Like content filters, word breakers (and normalizers) are modular components. Independent software vendors can create their own word breakers using the open standard, and plug them into the system. This allows third parties to provide linguistic utilities for languages not currently supported by Index Server.
The final stage of indexing is text normalizing. Normalizing "cleans up" the words emitted by the word breaker and handles things like capitalization, punctuation and "noise" word removal. Normalizing allows uniform representation of the words once they're put into the index.
In most languages, written text contains a number of noise words—words which smooth the structure of a sentence but have little meaning independent of context. English examples include "the", "of", "and" "you", and there are several hundred similar words. These words are important to the language as far as structure and grammar go, but they have very little content information associated with them.

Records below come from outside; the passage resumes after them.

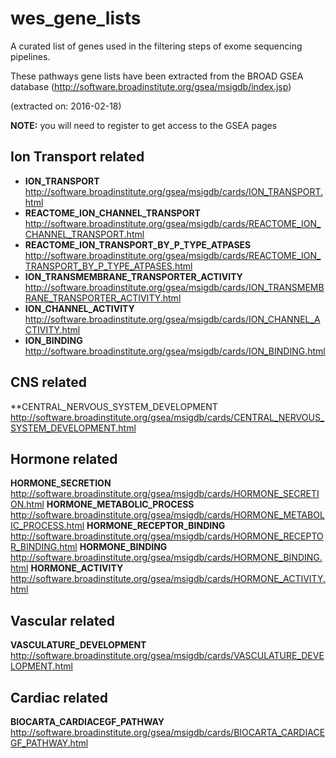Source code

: # wes_gene_lists
A curated list of genes used in the filtering steps of exome sequencing pipelines.

These pathways gene lists have been extracted from the BROAD GSEA database (http://software.broadinstitute.org/gsea/msigdb/index.jsp)

(extracted on: 2016-02-18)

**NOTE:** you will need to register to get access to the GSEA pages

## Ion Transport related
  
  - **ION_TRANSPORT** http://software.broadinstitute.org/gsea/msigdb/cards/ION_TRANSPORT.html
  - **REACTOME_ION_CHANNEL_TRANSPORT** http://software.broadinstitute.org/gsea/msigdb/cards/REACTOME_ION_CHANNEL_TRANSPORT.html
  - **REACTOME_ION_TRANSPORT_BY_P_TYPE_ATPASES** http://software.broadinstitute.org/gsea/msigdb/cards/REACTOME_ION_TRANSPORT_BY_P_TYPE_ATPASES.html
  - **ION_TRANSMEMBRANE_TRANSPORTER_ACTIVITY** http://software.broadinstitute.org/gsea/msigdb/cards/ION_TRANSMEMBRANE_TRANSPORTER_ACTIVITY.html
  - **ION_CHANNEL_ACTIVITY** http://software.broadinstitute.org/gsea/msigdb/cards/ION_CHANNEL_ACTIVITY.html
  - **ION_BINDING** http://software.broadinstitute.org/gsea/msigdb/cards/ION_BINDING.html

## CNS related
**CENTRAL_NERVOUS_SYSTEM_DEVELOPMENT
http://software.broadinstitute.org/gsea/msigdb/cards/CENTRAL_NERVOUS_SYSTEM_DEVELOPMENT.html

## Hormone related
**HORMONE_SECRETION**
http://software.broadinstitute.org/gsea/msigdb/cards/HORMONE_SECRETION.html
**HORMONE_METABOLIC_PROCESS**
http://software.broadinstitute.org/gsea/msigdb/cards/HORMONE_METABOLIC_PROCESS.html
**HORMONE_RECEPTOR_BINDING**
http://software.broadinstitute.org/gsea/msigdb/cards/HORMONE_RECEPTOR_BINDING.html
**HORMONE_BINDING**
http://software.broadinstitute.org/gsea/msigdb/cards/HORMONE_BINDING.html
**HORMONE_ACTIVITY**
http://software.broadinstitute.org/gsea/msigdb/cards/HORMONE_ACTIVITY.html

## Vascular related
**VASCULATURE_DEVELOPMENT**
http://software.broadinstitute.org/gsea/msigdb/cards/VASCULATURE_DEVELOPMENT.html

## Cardiac related
**BIOCARTA_CARDIACEGF_PATHWAY**
http://software.broadinstitute.org/gsea/msigdb/cards/BIOCARTA_CARDIACEGF_PATHWAY.html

References to these words are not stored in the content index. The system maintains a system-wide list of noise words on a per-language basis which can be customized by the administrator. When one of these noise words is produced while a document is being filtered, the noise word is ignored.
Noise word removal can significantly reduce the size of the index since they constitute the bulk of written text. A list of about 100 English noise words represents approximately 50% of all English text. Noise-word lists can be customized by the user to account for local slang and application-specific words.
Once words are normalized, they are put into the content index.